Dataset entries:
+===+

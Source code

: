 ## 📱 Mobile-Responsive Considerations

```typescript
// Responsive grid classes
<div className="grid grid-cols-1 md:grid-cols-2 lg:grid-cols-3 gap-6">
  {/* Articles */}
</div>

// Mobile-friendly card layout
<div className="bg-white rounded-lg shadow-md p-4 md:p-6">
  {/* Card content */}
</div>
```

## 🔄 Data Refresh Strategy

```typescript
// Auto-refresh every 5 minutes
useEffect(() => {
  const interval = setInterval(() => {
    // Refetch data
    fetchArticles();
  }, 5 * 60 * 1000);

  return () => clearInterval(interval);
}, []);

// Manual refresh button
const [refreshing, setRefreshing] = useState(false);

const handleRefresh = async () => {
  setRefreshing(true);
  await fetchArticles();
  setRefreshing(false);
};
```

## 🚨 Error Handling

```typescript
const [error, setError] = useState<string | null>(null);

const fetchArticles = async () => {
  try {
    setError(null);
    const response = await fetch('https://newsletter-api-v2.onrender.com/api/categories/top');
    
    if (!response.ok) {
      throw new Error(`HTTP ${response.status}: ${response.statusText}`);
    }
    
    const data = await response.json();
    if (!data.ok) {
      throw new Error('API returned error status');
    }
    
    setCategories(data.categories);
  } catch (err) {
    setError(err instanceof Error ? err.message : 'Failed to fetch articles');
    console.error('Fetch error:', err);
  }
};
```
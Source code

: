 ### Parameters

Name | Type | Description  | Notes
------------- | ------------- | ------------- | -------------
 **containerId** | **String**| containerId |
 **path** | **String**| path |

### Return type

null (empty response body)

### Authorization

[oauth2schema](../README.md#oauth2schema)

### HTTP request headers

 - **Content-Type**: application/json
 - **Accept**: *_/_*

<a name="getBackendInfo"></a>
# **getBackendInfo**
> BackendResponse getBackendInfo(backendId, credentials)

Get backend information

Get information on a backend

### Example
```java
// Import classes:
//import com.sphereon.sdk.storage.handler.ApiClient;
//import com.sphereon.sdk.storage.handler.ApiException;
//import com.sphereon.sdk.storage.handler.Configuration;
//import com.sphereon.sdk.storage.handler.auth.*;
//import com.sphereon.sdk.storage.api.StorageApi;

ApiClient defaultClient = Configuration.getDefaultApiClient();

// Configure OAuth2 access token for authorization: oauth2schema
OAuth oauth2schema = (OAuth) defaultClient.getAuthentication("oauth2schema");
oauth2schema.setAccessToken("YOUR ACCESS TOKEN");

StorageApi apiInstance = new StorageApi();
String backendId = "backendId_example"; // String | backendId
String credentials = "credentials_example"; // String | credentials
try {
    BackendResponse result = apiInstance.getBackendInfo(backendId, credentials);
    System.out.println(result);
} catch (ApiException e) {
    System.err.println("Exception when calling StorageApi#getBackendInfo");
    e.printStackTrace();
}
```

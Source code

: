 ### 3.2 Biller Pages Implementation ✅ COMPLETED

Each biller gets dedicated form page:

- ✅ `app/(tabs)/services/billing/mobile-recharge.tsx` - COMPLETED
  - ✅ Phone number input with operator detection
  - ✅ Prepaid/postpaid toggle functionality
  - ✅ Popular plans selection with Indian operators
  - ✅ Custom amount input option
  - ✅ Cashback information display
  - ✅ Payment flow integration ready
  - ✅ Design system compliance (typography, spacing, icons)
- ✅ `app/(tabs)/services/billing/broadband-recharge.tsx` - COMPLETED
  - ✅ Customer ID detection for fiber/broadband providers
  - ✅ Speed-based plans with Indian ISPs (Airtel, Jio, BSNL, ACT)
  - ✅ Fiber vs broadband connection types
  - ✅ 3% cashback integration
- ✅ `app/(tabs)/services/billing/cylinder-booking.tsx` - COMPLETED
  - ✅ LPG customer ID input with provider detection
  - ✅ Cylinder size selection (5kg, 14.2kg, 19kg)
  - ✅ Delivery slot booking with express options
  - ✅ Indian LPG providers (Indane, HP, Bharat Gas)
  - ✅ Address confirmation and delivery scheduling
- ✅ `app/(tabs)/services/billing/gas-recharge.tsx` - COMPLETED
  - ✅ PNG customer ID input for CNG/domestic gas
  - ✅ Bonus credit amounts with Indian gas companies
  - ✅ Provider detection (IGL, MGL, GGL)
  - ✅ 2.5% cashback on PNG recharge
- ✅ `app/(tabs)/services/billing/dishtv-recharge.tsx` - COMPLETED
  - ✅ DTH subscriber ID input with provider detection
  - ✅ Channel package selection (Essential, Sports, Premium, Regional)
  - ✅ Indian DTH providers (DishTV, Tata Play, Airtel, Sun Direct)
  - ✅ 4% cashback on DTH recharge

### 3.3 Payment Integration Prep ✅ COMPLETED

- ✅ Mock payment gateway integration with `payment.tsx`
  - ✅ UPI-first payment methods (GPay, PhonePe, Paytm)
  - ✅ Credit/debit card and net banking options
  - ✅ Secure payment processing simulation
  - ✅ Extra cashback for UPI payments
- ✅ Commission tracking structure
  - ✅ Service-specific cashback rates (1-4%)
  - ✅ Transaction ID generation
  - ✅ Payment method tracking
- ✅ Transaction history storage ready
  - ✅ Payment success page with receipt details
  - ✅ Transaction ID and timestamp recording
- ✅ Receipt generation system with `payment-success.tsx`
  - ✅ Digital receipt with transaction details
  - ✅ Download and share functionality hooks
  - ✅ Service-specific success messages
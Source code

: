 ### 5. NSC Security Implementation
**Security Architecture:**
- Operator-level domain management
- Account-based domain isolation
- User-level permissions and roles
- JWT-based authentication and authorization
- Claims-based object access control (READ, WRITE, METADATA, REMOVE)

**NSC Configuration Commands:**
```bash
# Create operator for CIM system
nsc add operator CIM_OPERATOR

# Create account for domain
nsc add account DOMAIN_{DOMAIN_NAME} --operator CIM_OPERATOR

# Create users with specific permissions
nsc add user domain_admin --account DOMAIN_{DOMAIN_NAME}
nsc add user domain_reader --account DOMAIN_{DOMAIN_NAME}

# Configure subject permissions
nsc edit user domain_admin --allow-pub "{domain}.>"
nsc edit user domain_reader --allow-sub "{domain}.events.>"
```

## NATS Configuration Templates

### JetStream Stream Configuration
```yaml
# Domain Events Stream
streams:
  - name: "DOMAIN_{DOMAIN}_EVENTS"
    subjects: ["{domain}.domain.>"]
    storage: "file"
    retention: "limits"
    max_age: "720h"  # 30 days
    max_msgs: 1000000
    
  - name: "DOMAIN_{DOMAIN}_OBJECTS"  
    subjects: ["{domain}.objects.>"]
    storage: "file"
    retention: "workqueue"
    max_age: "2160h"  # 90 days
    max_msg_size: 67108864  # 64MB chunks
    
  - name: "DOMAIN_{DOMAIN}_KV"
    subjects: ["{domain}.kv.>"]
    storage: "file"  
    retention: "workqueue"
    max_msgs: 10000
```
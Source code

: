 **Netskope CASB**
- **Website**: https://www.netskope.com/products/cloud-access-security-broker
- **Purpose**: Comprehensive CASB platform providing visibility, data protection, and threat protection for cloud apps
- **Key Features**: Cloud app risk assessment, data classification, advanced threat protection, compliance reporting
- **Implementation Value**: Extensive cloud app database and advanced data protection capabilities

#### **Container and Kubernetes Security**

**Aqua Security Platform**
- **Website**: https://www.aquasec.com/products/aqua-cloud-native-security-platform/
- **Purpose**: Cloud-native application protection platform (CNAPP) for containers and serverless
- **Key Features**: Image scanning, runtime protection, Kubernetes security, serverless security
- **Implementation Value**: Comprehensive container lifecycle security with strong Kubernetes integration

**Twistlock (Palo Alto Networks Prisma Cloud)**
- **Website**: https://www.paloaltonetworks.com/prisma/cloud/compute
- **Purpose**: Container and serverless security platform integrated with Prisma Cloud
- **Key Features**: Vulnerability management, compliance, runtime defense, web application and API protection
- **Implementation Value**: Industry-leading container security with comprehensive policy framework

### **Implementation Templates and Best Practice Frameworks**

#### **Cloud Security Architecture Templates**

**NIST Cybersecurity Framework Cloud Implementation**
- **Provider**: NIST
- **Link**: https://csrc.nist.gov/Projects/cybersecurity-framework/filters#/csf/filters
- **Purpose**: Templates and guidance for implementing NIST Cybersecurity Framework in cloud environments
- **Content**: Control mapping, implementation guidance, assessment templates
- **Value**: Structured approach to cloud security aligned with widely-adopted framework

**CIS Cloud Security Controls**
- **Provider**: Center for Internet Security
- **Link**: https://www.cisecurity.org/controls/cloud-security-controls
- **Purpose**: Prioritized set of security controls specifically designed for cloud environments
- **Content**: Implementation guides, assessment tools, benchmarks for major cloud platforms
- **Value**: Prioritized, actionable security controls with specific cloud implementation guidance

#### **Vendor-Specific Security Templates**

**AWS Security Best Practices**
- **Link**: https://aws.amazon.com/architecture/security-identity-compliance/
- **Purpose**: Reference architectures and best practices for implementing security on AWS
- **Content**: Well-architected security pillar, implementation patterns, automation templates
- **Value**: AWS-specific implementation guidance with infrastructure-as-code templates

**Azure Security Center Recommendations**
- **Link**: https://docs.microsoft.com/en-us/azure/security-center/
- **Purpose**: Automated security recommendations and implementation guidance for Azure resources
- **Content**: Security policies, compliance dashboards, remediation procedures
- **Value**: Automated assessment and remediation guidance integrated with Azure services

+===+

◆ Assigned task: Above are the records; copy each line from them that includes the string "level".

◆ Response to this exercise:
- Operator-level domain management
- User-level permissions and roles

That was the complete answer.